U.S. News & World Report stated the discount rate, or the difference between a college's published price and the actual amount of tuition and fees that is collected, at private colleges is approximately 33 percent. In other words, in 2008-2009, private colleges only collected about 67 percent of their advertised tuition price. In 2007, federal statistics showed that the average scholarship offered by private colleges was $9,500, up from $6,600 in 1999.

Inside Higher Ed reported that while private colleges are the biggest discounters, the practice is also seen within public institutions. The average discount rate at a public four-year college was 17.6 percent in 2007-2008 and 12.6 percent at public two-year colleges.

However, providing greater access to higher education for those in financial need is not the only reason colleges are offering more scholarships, pointed out the authors of the study.

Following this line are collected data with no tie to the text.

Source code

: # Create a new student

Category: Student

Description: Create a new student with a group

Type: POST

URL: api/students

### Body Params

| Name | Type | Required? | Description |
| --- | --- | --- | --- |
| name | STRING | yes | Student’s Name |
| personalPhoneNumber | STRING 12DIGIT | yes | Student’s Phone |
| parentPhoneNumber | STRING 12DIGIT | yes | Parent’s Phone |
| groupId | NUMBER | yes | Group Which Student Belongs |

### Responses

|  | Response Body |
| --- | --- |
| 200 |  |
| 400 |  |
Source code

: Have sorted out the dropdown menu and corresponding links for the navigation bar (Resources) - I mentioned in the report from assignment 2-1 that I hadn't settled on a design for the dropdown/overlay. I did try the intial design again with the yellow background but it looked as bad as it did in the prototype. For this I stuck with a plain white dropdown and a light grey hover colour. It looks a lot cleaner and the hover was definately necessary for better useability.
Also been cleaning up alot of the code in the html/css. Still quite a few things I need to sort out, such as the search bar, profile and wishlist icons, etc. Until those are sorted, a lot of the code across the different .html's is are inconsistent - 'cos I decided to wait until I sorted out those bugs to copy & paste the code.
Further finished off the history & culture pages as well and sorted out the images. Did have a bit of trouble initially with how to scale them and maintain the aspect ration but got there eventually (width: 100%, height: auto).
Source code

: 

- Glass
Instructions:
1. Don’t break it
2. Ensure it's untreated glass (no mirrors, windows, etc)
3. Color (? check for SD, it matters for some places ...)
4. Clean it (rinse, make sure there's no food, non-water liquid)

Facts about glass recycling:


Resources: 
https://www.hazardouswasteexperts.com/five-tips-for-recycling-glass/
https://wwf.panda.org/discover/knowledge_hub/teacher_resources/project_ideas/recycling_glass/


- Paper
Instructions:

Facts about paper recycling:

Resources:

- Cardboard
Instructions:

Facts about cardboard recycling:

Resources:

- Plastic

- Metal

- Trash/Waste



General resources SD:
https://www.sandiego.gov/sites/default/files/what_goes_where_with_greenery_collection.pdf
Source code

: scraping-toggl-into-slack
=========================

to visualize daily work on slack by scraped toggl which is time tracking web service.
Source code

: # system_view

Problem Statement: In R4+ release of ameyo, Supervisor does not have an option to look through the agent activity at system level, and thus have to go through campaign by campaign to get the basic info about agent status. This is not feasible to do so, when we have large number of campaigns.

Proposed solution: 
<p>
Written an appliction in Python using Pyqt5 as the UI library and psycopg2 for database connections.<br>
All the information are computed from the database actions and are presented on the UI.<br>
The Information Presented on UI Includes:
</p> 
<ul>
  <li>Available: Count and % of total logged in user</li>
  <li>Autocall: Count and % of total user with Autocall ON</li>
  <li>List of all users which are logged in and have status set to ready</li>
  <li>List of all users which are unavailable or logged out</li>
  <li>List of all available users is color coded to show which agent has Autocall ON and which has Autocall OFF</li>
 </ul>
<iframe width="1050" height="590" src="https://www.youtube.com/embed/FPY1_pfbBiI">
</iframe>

According to the report, aid is used to strategically improve a colleges academic profile and Inside Higher Ed added that eventually the practice became commonplace.

Furthermore, U.S News & World Report noted that college officials do not lower published tuition prices out of fear that it would drive applicants away as many students and parents believe that higher tuition prices mean higher quality education, a phenomenon known as the "Chivas Regal effect".

According to Inside Higher Ed, critics of the practice say that it steers aid towards students who can pay more in tuition and fees while also inflating the sticker price of college and, thus, discouraging less affluent students from applying to certain schools. "There was a sense in which the very first institutions that engaged in this practice did in fact move up the food chain," said Barmak Nassirian, associate executive of the American Association of Collegiate Registrars and Admissions Officers. "The problem is, the next thing you know everybody and their uncle is doing it, and you are not really likely to leapfrog among your peers [once discounting is commonplace]. And the net effect is that hundreds of millions of dollars of resources are being distributed to people on the basis of attributes other than their unmet need." Jane Wellman, head of the Delta Project on Postsecondary Education Costs, Productivity and Accountability, added, "You would not conclude from this [data] that financial aid is being used strategically to meet the goal of access."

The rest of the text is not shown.